Given entries below:

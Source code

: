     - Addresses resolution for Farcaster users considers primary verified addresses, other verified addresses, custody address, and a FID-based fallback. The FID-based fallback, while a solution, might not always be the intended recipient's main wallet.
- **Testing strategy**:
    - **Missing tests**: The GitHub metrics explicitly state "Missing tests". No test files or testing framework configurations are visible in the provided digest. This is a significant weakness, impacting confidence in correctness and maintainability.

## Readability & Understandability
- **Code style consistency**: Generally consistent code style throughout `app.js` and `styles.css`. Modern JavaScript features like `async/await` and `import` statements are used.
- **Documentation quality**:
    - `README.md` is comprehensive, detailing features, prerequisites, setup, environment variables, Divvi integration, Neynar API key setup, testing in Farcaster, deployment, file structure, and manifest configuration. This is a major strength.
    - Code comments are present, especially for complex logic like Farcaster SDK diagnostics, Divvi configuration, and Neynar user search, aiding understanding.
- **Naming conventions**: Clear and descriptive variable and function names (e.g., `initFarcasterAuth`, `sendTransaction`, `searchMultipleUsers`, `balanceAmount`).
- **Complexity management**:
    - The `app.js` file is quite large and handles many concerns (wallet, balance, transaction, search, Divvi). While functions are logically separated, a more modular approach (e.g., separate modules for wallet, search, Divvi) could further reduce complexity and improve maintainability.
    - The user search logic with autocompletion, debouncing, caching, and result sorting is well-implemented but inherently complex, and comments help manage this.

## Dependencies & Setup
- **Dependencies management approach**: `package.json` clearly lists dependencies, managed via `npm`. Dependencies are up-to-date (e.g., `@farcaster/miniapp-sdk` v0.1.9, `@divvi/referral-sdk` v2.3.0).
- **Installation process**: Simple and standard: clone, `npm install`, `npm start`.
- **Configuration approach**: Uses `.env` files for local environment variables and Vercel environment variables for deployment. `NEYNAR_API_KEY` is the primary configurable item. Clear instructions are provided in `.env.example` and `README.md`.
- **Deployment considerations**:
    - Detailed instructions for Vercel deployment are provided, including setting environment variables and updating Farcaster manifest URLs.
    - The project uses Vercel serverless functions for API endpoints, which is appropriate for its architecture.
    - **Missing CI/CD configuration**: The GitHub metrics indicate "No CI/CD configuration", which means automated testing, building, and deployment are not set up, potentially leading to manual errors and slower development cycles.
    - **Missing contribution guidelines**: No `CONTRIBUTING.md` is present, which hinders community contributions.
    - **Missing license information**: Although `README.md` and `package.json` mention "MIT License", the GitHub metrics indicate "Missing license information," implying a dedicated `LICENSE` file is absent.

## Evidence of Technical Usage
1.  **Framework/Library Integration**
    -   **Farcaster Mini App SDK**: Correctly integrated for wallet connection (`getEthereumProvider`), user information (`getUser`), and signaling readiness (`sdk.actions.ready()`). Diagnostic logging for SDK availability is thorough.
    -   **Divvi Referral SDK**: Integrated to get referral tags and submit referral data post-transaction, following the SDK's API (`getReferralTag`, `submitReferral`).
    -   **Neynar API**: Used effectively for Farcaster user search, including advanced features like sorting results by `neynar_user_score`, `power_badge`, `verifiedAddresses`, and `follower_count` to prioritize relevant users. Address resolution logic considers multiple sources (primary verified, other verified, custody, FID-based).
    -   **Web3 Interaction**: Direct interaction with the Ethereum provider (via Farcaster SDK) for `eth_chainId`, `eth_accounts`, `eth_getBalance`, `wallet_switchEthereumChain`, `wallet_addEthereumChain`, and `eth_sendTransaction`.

End of Given entries.

Find where the line with "- **Dependencies management" sits in the material above, then copy exactly from it through the line with "- **Installation process**: Simple". Add no other line.

▶ _Solved exercise_:
- **Dependencies management approach**: `package.json` clearly lists dependencies, managed via `npm`. Dependencies are up-to-date (e.g., `@farcaster/miniapp-sdk` v0.1.9, `@divvi/referral-sdk` v2.3.0).
- **Installation process**: Simple and standard: clone, `npm install`, `npm start`.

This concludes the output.